Gli iscritti alll’Ordine nel 2002 erano 847 (514 avvocati e 333 praticanti); nel 2004 946 (590-356); nel 2005 1001 (620-381). Da tempo le donne hanno intrapreso a tutto campo la carriera forense, già nel 2002 erano più numerose tra i praticanti e i 514 avvocati vedevano i maschi prevalere 306 a 208. Al 28 marzo scorso su 643 avvocati si registravano 347 maschi contro 296 femmine: un distacco quasi dimezzato. Ma è un dettaglio questo di una situazione ben più complessa che analizziamo assieme all’avvocato Martelli responsabile della guida dell’Ordine di Varese.

Che cosa ha determinato quella che sembra una corsa all’oro?
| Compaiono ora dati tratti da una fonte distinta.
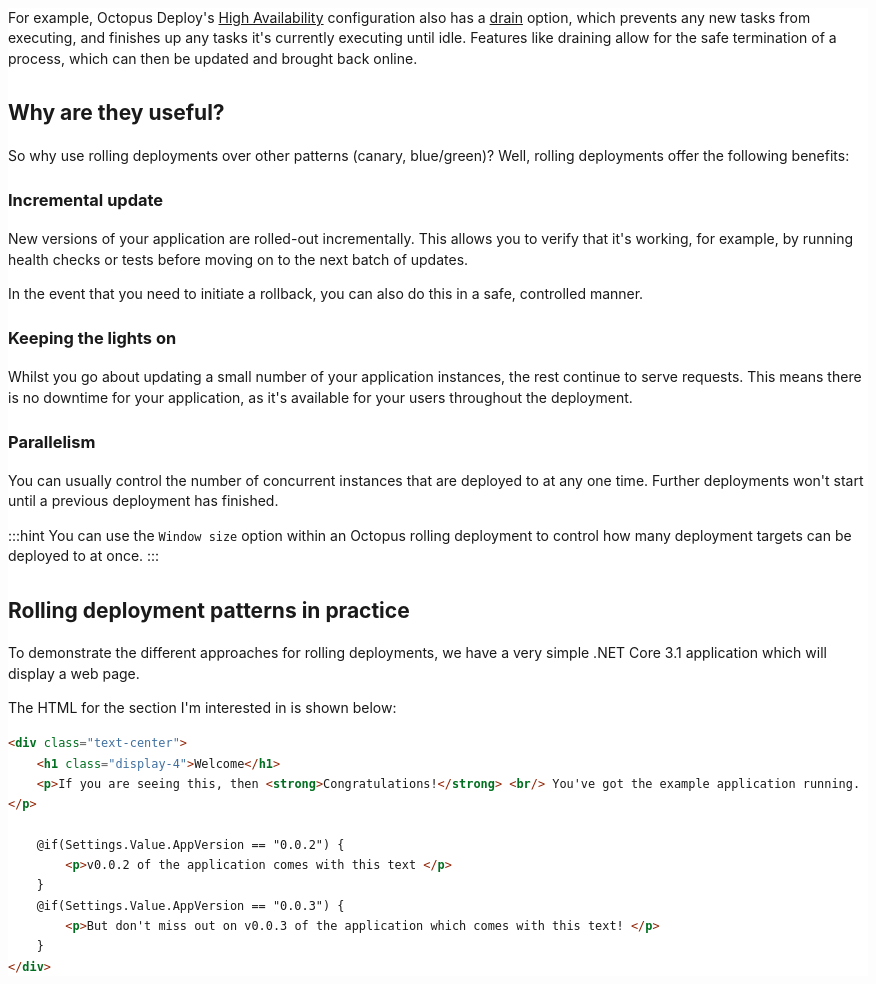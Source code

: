 For example, Octopus Deploy's [High Availability](https://octopus.com/docs/administration/high-availability) configuration also has a [drain](https://octopus.com/docs/administration/high-availability/managing-high-availability-nodes#ManagingHighAvailabilityNodes-Drain) option, which prevents any new tasks from executing, and finishes up any tasks it's currently executing until idle. Features like draining allow for the safe termination of a process, which can then be updated and brought back online.

## Why are they useful?

So why use rolling deployments over other patterns (canary, blue/green)? Well, rolling deployments offer the following benefits:

### Incremental update

New versions of your application are rolled-out incrementally. This allows you to verify that it's working, for example, by running health checks or tests before moving on to the next batch of updates.

In the event that you need to initiate a rollback, you can also do this in a safe, controlled manner.

### Keeping the lights on

Whilst you go about updating a small number of your application instances, the rest continue to serve requests. This means there is no downtime for your application, as it's available for your users throughout the deployment.

### Parallelism

You can usually control the number of concurrent instances that are deployed to at any one time. Further deployments won't start until a previous deployment has finished.

:::hint
You can use the `Window size` option within an Octopus rolling deployment to control how many deployment targets can be deployed to at once.
:::

## Rolling deployment patterns in practice

To demonstrate the different approaches for rolling deployments, we have a very simple .NET Core 3.1 application which will display a web page.

The HTML for the section I'm interested in is shown below:

```html
<div class="text-center">
    <h1 class="display-4">Welcome</h1>
    <p>If you are seeing this, then <strong>Congratulations!</strong> <br/> You've got the example application running. </p>

    @if(Settings.Value.AppVersion == "0.0.2") {
        <p>v0.0.2 of the application comes with this text </p>
    }
    @if(Settings.Value.AppVersion == "0.0.3") {
        <p>But don't miss out on v0.0.3 of the application which comes with this text! </p>
    }
</div>
```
Lo sviluppo delle attività del terziario, l’aumento della litigiosità dei varesini o dei reati perseguibili penalmente, la presenza delle Facoltà di giurisprudenza a Como e  Castellanza, il  fascino di una professione  che consente belle carriere….

«Credo che il notevole aumento degli avvocati e dei praticanti iscrittisi negli ultimi anni presso l’Ordine locale sia, come generalmente in Italia, dovuto principalmente alla difficoltà di trovare altrove un posto di lavoro. Infatti i sacrifici a cui va incontro un giovane collega ed in generale un avvocato, non necessariamente sono oggi compensati in termini di reddito, di serenità nel lavoro e di certezza nel futuro. Certamente il terziario si è molto sviluppato e con esso anche i diritti meritevoli di tutela, sempre più numerosi. Si pensi alla tutela della salute, alla tutela del consumatore, alla tutela delle persone non abbienti, ecc. Non credo che la presenza locale delle facoltà di giurisprudenza abbia contribuito a tale aumento, così come non mi pare che la popolazione della città di Varese sia diventata particolarmente litigiosa. La professione è certamente foriera di soddisfazioni, è avvincente e nobile, può essere ancora libera da tanti condizionamenti, si cala nelle vicende umane e sociali più interessanti, ma richiede sacrifici anche economici, che non tutti sono in grado di affrontare».

Per i medici  c’è il numero  chiuso e ci sono studi  nazionali che indicano le necessità future delle  varie specialità. Notai e farmacisti  a loro volta sanno di  incontrare barriere. Per voi c’è solo  la prospettiva  di una dura concorrenza.  Che fare?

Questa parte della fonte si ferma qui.